News outlets' response to the debacle over their use of photos from freelancers with potential ties to Hamas highlights a pervasive problem.
I’m reminded of an incident many years ago when my husband and I were working on his car trying to get a belt off. I have a Master’s in Engineering and my husband was working on his Ph.D in physics. We were trying to figure out how to get this stubborn belt off when our neighbor wandered up, he worked on an oil rig as a mechanic and happened to be home. He watched us for a couple of minutes and then said, “well, why don’t you just cut it off?”. I said, “Because we’re idiots.”. I never forgot that moment, especially when I’m tempted to think I’m the expert! Good article!
I watched the longer version of the IQ video. The Yale graduate and the Marine had the same IQ test score (131).
But there were clues to their respective backgrounds that make this result impressive. The Yale graduate was uninterested in going to college; her parents insisted, so she applied to *one* college. She says she was surprised she got into Yale but would her parents have capitulated if her admission was impossible? I’m speculating, but I’m pretty sure she went to private schools and got any tutoring she needed, especially for doing well on SAT/ACT tests. (This video predates college waivers of test scores).
The Marine went straight to boot camp after graduating high school. That’s consistent with a bright kid who probably went to a decent high school but didn’t have the financial means to pay for college outright. He decided to opt into military service now and subsidised college later. However, it’s unlikely he had extensive test prep or private schools who “taught” him how to maximise test scores.
How is this relevant to news organisations? Matt Taibbi often tells how his dad was in journalism at a time when most reporters were working class, like the Marine. They often started at local papers, then progressed to major cities. The most talented ended up at NYT, etc, after a lifetime of rubbing shoulders with ordinary people. Today, most journalists at NYT have backgrounds similar to the Yale graduate. Somehow we bought into the idea that the upper classes were in a better position to evaluate information. And here we are.
Fantastic piece ⭐️
I could not be more disappointed with the AP. Their manipulation is now just front and center -- justifying embedding journalists in terrorist groups! Are terrorists and the military just one and the same now?

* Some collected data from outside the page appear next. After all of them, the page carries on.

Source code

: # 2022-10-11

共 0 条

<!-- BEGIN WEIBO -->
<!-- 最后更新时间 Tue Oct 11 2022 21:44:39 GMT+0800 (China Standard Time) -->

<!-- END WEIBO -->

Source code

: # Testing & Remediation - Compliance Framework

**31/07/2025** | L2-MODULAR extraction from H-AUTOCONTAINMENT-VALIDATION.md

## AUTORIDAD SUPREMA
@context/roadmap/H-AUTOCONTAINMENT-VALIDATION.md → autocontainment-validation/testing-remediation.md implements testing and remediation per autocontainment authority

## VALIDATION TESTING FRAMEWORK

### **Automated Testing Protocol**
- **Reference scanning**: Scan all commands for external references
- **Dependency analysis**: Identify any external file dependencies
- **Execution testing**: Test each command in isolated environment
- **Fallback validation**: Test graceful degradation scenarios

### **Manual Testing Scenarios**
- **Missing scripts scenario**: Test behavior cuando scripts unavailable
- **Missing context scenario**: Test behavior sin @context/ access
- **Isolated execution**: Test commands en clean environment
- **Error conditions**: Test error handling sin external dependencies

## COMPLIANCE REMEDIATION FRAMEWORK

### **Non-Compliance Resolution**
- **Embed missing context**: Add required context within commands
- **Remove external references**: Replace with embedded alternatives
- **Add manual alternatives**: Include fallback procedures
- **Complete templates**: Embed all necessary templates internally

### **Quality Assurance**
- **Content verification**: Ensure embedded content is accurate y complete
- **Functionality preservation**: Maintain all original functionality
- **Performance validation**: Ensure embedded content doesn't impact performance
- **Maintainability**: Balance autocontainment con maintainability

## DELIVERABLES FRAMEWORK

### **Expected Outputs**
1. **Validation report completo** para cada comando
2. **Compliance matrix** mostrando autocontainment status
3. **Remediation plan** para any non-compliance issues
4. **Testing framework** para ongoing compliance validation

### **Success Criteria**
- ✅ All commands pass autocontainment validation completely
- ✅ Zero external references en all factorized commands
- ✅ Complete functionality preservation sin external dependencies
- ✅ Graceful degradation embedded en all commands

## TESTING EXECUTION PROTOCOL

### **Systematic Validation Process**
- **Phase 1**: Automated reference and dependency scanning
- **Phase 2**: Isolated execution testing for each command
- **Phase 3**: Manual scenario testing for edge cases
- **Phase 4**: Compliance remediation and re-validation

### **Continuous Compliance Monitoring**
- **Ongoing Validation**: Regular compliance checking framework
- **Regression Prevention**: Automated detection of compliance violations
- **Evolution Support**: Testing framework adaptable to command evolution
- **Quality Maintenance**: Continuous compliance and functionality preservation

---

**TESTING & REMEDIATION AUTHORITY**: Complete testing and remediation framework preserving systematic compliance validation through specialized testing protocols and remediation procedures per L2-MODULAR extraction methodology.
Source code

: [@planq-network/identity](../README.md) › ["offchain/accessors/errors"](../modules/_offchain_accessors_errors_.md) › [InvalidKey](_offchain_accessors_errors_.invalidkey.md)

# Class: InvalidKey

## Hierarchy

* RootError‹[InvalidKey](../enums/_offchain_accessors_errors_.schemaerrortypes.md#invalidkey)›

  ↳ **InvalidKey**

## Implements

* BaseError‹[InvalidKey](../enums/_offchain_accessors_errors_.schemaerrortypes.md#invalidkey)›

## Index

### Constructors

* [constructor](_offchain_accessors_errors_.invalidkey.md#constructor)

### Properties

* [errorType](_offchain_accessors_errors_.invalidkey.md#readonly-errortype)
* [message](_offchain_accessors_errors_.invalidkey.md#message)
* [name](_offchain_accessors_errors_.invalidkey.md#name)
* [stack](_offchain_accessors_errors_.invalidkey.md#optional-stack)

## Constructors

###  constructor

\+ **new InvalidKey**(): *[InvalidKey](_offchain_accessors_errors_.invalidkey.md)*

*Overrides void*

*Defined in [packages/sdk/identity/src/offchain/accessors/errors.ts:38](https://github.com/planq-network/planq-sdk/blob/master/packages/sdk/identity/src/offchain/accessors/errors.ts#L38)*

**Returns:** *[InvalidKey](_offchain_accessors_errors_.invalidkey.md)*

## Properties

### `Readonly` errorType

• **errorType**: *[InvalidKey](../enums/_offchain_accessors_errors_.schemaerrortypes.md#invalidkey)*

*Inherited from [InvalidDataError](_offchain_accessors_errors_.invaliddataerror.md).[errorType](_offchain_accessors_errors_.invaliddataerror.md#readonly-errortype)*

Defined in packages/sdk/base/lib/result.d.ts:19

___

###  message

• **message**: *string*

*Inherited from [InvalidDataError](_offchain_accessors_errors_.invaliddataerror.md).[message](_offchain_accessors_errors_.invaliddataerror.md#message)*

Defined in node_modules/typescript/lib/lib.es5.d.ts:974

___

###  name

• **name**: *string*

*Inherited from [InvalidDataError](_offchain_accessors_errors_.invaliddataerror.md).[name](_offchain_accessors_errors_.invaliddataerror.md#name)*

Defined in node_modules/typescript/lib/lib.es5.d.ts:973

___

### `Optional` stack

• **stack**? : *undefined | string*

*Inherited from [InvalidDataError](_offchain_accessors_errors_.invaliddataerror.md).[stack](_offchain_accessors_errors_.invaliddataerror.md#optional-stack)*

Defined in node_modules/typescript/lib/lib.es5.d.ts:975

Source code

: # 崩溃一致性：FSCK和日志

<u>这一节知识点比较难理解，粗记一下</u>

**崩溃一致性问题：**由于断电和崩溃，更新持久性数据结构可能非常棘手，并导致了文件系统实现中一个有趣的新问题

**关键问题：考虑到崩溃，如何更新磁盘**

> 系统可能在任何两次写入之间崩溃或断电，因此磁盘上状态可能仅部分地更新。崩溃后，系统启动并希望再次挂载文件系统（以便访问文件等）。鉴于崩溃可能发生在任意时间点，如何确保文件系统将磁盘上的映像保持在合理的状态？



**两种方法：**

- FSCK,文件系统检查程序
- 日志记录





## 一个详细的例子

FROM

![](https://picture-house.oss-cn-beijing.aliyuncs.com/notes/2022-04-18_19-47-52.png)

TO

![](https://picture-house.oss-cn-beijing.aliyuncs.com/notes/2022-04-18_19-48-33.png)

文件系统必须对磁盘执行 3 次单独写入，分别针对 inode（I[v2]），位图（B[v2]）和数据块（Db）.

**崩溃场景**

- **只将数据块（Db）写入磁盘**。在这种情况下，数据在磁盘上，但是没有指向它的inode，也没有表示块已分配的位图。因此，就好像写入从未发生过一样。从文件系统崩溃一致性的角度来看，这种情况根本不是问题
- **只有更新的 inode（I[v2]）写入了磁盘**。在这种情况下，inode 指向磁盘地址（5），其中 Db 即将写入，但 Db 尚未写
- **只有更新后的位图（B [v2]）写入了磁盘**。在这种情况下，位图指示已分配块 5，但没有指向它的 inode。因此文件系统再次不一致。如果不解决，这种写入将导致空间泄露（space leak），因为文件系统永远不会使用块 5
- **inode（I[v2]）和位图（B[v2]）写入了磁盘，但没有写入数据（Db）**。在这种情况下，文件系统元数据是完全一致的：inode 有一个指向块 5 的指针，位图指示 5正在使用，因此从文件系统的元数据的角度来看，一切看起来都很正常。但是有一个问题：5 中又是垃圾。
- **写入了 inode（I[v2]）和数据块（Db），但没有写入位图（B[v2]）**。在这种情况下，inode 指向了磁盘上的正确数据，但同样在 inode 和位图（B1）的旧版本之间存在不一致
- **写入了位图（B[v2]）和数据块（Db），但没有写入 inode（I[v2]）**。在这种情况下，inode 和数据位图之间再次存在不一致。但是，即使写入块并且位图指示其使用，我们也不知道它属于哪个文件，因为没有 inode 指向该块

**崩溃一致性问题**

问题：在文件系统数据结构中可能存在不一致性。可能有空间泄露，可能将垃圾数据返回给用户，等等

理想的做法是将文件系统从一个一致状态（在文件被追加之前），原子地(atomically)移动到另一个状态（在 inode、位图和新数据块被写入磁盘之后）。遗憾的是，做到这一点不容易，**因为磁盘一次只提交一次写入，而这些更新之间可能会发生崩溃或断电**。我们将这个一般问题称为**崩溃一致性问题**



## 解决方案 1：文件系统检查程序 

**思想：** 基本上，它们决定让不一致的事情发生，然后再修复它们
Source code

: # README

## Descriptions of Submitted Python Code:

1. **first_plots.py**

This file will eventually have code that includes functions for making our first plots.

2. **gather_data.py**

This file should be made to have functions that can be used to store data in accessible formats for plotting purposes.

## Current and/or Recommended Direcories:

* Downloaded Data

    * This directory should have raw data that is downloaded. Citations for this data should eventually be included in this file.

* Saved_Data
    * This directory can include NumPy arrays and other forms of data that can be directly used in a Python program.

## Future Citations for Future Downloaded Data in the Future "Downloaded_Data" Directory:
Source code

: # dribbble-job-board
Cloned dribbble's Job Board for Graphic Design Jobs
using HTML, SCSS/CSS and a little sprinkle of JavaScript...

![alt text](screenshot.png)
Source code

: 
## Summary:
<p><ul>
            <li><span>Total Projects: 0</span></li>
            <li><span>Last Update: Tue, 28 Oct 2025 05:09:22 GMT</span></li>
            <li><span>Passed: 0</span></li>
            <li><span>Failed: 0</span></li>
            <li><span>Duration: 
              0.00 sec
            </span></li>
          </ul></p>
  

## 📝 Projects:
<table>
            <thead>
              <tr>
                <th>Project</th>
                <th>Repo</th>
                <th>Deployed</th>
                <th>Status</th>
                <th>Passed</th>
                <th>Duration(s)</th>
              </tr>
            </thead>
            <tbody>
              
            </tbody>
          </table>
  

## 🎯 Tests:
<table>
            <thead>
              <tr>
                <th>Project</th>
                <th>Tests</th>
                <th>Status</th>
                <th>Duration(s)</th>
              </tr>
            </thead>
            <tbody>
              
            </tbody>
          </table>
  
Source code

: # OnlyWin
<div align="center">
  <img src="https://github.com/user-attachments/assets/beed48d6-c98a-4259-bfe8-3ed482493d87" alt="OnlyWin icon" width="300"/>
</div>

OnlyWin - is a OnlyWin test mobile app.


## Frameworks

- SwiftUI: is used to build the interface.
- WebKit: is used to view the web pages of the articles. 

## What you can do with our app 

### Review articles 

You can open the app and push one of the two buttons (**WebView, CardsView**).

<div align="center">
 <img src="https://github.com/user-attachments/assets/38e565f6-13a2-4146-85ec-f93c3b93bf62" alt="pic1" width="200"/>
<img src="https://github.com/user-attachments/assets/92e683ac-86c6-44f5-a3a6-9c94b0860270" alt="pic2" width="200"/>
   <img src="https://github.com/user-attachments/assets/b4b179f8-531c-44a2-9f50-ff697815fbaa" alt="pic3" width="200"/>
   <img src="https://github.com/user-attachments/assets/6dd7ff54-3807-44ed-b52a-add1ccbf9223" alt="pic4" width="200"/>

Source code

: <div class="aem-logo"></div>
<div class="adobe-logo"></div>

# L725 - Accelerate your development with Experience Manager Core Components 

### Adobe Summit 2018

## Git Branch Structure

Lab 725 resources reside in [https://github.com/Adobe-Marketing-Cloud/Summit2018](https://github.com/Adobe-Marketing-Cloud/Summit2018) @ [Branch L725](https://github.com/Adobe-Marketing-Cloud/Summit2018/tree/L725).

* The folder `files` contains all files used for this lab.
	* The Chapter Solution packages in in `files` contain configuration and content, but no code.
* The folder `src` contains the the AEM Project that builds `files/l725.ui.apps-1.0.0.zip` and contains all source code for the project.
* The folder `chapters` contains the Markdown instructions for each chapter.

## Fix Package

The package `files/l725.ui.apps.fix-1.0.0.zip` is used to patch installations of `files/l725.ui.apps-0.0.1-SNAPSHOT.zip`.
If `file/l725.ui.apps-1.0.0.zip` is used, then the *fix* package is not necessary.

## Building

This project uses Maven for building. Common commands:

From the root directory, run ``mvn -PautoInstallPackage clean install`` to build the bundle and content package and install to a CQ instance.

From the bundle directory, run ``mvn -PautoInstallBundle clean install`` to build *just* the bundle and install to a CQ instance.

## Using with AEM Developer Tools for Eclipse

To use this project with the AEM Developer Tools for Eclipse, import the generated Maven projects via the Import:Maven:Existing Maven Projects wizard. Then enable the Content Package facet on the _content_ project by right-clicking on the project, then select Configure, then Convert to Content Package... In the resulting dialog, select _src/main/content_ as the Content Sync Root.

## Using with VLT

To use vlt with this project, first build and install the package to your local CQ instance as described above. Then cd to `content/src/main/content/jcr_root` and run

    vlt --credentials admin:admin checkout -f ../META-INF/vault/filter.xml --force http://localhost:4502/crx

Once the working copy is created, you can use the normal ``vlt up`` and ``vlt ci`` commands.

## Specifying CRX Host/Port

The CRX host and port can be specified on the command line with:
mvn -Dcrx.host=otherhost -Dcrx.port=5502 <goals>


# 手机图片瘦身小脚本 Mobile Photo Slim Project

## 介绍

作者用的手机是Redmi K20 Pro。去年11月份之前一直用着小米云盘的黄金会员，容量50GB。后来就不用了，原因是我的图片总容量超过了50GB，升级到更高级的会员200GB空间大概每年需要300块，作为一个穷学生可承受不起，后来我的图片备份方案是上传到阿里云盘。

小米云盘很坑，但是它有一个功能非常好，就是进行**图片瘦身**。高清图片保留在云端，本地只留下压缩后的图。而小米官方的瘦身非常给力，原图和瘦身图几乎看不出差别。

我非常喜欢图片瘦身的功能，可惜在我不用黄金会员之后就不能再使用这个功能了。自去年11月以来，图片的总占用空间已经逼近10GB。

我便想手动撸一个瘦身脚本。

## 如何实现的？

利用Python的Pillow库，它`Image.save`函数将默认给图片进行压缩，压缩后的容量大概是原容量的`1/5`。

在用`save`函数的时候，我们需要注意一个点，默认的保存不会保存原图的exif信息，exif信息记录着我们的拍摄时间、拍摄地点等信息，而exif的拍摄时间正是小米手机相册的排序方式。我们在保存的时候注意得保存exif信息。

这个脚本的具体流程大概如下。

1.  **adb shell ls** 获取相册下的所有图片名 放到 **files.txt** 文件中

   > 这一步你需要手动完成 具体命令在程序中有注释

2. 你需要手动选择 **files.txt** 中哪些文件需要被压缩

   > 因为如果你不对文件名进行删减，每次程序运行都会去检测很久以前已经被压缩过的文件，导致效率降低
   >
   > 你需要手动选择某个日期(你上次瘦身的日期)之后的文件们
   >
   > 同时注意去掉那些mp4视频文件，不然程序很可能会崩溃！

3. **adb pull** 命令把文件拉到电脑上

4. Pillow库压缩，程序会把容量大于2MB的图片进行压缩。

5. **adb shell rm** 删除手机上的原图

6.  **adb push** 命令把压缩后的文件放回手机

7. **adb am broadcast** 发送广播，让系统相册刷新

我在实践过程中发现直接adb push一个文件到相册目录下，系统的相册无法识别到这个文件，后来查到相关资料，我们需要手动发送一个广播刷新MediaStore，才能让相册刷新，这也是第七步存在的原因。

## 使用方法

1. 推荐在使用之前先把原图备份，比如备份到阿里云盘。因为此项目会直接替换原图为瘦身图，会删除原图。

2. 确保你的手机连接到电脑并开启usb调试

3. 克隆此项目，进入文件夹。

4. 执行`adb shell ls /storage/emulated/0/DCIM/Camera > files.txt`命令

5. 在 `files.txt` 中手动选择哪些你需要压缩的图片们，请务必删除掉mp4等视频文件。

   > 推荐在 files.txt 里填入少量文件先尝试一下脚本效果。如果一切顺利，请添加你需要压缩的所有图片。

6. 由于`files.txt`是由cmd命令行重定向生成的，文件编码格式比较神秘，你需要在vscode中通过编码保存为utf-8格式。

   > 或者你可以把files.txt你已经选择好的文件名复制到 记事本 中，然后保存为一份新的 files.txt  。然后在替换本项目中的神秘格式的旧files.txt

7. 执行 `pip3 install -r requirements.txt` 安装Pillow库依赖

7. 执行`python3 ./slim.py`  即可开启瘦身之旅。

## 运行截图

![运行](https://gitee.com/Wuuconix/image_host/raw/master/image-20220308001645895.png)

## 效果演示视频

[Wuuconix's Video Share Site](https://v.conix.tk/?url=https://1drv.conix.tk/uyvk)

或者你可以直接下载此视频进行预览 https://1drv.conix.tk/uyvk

P.S. Whenever I hear someone described as an expert, I can't help but think about Chris Arnade's book Dignity: Seeking Respect in Back Row America. The front row experts you reference in this article, don't seem to be doing a bang-up job.
As always, well researched, well written and a great read. Thanks.
Outstandiong as always. Thank you.
Aesop's Fables is such a good guide to these times. Many of the fables tell how arrogance is overturned by events. For example, there's this, about "experts":
The Three Tradesmen
A GREAT CITY was besieged, and its inhabitants were called together to consider the best means of protecting it from the enemy. A Bricklayer earnestly recommended bricks as affording the best material for an effective resistance. A Carpenter, with equal enthusiasm, proposed timber as a preferable method of defense. Upon which a Currier stood up and said, "Sirs, I differ from you altogether: there is no material for resistance equal to a covering of hides; and nothing so good as leather."